I've been meaning for awhile to write a long post culling the advice I regularly give students and recent college grads when they ask me how to jump start a career in magazine journalism. While there are some great websites out there for early career newspaper journalists -- my favorite is Joe Grimm's JobsPage -- there's a general hush-hush quality around magazine journalism career paths that, IMHO, does a grave disservice to the profession, maintaining its essentially homogeneous, insular quality. A lot of that, of course, also has to do with the crappy pay (or no pay) in this field. But that's a topic I've covered before.

Today we'll talk nuts and bolts career planning for the folks who are absolutely certain they don't want to go to law school.
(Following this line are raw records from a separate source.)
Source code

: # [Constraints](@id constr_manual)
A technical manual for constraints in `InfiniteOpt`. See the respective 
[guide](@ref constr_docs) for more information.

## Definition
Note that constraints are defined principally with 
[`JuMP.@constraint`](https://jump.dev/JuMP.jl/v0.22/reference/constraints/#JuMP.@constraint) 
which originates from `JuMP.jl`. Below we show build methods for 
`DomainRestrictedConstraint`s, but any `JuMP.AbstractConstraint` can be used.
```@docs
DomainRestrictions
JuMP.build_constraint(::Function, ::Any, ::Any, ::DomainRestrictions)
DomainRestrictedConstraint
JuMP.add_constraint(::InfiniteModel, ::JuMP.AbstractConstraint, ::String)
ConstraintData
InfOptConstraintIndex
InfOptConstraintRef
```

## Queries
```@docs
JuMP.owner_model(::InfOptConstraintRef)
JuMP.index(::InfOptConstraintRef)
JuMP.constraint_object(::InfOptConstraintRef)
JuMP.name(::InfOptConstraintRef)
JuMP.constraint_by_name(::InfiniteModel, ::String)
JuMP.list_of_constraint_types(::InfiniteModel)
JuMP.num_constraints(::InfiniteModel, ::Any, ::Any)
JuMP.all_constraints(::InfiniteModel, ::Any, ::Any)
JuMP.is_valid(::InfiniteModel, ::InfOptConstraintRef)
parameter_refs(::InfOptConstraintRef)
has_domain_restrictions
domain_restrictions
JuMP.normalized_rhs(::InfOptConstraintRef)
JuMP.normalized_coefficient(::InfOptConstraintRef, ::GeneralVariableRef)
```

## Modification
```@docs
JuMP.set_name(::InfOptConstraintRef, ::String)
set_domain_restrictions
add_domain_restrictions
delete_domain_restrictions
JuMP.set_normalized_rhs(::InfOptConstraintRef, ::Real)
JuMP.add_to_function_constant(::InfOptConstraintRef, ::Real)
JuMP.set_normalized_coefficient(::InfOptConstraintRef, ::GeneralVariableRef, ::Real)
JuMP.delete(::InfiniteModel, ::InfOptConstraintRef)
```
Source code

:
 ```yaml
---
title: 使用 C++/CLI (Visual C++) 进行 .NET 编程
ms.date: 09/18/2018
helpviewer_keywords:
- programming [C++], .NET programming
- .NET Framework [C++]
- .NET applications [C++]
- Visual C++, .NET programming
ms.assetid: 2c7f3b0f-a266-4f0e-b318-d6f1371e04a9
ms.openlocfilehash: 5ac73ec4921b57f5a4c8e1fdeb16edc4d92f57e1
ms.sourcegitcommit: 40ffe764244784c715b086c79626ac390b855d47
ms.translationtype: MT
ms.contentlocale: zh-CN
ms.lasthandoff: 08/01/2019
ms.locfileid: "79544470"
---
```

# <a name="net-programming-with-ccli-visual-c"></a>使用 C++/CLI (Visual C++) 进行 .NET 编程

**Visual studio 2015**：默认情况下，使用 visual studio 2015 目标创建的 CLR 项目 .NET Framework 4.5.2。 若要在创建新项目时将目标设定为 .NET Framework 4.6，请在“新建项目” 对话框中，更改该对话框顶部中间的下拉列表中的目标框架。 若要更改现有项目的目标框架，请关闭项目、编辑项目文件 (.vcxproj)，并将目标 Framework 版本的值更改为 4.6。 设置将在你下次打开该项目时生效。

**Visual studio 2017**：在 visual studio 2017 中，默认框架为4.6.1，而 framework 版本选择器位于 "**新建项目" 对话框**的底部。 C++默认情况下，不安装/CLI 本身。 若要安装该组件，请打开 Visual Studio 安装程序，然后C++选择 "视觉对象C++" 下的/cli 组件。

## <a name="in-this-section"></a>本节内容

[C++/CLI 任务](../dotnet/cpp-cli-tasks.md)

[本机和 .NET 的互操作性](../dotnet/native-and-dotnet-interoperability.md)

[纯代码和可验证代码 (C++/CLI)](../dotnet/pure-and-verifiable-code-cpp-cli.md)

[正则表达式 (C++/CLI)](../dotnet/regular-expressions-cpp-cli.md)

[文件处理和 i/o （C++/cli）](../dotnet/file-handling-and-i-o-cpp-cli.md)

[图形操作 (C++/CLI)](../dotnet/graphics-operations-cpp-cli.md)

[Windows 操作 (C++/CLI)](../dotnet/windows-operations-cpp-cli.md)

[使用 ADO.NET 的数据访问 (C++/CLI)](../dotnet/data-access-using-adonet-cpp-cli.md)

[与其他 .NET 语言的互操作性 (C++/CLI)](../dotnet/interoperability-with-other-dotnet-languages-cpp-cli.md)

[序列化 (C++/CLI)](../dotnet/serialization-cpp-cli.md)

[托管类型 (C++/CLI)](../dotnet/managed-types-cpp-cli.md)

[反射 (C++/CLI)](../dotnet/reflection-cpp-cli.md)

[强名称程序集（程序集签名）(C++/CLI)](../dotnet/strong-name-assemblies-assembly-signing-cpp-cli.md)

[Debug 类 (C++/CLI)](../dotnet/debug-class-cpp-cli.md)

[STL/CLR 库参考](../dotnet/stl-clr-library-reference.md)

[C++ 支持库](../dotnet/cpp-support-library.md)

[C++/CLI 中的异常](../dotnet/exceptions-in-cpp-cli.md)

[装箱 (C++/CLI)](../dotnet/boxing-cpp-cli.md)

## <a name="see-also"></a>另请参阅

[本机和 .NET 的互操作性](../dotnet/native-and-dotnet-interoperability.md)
For those who have accepted that this is a highly competitive and contracting field rife with nepotism, yet who fall asleep at night dreaming of seeing their byline in the New Yorker. Who actually subscribe to the magazines they love and want to write for. This post goes out to you, my dear, fellow crazies.

Continue reading "So, You Want to be a Magazine Journalist." »

News and Views

I've got two new pieces for you to check out. Top at The American Prospect today is my column on why Hillary Clinton might consider running for governor of New York -- not just because it would be politically expedient, but also because she might actually be good at the job.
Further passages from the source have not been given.